Whenever a line below includes the word "Credit", copy that line.

Information provided Start Marker

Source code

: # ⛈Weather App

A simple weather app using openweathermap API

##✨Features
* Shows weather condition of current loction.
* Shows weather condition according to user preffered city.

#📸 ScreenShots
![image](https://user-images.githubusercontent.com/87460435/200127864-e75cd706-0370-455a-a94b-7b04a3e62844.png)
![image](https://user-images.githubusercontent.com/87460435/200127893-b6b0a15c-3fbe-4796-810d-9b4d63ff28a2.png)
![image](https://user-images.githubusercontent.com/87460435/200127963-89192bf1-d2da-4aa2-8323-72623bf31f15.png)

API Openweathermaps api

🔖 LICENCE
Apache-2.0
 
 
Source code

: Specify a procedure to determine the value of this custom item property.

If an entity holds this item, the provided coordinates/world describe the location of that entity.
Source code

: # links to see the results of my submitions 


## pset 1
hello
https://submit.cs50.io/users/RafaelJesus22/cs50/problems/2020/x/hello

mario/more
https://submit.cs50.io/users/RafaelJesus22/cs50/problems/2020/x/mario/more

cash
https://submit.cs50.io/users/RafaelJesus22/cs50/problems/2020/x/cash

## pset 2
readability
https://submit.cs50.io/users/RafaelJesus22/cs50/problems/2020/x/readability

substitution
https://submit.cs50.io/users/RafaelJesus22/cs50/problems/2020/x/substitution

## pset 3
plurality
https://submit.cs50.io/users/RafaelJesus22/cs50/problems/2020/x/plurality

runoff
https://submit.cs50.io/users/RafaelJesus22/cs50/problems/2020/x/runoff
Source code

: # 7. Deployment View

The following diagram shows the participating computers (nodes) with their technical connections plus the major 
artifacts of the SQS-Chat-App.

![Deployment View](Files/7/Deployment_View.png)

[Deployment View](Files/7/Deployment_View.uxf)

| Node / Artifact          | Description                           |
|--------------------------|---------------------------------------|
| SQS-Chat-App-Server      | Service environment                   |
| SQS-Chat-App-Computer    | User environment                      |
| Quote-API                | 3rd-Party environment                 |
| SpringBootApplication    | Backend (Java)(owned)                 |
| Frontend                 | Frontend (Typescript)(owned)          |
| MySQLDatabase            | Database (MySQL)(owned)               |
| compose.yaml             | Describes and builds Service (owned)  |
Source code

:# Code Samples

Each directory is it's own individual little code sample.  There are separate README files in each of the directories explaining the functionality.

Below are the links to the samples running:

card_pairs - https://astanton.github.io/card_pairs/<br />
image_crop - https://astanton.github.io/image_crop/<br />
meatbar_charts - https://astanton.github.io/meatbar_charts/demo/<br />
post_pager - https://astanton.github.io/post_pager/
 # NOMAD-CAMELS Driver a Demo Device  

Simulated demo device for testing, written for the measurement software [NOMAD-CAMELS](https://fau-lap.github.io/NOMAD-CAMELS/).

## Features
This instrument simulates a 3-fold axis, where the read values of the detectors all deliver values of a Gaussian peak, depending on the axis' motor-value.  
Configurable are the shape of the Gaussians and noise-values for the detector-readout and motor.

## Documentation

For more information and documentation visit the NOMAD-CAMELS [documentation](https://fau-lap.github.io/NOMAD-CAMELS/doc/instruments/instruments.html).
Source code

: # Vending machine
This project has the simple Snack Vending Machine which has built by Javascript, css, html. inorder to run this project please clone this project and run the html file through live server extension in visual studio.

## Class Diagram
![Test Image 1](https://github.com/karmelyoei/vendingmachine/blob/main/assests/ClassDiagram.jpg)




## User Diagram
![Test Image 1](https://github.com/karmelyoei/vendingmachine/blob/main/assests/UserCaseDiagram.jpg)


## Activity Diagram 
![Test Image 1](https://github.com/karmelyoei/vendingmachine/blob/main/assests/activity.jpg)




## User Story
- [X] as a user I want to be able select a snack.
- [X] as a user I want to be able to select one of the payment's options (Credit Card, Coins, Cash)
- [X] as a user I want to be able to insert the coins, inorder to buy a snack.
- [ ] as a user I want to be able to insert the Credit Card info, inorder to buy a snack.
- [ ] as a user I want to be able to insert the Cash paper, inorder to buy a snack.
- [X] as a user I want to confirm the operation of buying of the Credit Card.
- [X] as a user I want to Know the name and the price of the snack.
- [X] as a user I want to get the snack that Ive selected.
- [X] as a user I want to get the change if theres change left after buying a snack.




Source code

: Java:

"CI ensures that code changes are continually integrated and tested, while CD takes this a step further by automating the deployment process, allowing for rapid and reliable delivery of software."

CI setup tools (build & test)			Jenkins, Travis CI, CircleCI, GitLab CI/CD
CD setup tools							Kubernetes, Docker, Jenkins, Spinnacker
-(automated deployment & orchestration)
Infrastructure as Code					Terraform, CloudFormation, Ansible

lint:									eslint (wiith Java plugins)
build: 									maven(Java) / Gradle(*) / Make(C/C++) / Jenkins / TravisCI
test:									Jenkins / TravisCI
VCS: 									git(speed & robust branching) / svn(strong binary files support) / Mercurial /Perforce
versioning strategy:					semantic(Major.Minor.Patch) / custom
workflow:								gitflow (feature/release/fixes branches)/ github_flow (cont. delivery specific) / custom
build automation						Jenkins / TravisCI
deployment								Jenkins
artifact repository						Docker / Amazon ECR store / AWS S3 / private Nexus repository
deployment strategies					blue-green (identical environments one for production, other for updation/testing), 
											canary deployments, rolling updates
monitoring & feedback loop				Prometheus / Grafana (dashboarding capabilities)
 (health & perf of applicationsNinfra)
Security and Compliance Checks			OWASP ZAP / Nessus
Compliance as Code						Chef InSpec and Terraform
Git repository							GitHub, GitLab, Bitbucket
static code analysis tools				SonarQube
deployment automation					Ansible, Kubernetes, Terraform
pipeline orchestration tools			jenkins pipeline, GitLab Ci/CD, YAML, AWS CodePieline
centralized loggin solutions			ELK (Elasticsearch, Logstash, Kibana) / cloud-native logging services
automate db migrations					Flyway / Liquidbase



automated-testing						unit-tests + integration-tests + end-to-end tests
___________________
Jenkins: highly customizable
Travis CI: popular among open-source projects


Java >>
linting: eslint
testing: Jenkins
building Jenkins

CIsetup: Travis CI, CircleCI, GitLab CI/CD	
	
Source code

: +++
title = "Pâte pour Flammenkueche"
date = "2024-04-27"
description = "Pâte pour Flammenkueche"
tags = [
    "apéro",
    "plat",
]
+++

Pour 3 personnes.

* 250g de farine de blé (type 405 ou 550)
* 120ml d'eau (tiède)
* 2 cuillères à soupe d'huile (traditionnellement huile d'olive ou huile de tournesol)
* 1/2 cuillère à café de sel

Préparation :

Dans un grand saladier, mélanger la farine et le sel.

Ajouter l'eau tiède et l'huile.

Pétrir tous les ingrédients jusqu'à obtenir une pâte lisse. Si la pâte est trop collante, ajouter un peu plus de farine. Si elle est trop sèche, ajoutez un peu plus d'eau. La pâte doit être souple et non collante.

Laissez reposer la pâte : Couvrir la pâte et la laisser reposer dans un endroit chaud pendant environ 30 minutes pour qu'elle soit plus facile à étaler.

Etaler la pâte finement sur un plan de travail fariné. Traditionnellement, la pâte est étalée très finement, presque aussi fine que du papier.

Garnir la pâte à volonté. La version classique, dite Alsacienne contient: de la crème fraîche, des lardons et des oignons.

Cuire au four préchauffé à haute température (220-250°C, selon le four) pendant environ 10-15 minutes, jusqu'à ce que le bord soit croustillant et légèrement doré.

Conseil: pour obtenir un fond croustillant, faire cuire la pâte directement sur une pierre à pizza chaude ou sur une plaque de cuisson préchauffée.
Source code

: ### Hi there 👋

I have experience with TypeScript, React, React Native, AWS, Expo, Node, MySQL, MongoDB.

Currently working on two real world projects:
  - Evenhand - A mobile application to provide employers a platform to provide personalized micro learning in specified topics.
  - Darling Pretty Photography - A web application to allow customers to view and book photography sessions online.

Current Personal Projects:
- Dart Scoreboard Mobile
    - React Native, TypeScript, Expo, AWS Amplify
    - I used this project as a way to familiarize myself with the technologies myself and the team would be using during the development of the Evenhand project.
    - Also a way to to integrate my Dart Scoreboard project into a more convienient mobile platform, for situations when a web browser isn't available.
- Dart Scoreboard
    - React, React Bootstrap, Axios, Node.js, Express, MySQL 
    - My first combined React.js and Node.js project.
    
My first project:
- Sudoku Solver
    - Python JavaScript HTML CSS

Information provided End Marker

- Your solution
- [X] as a user I want to be able to select one of the payment's options (Credit Card, Coins, Cash)
- [ ] as a user I want to be able to insert the Credit Card info, inorder to buy a snack.
- [X] as a user I want to confirm the operation of buying of the Credit Card.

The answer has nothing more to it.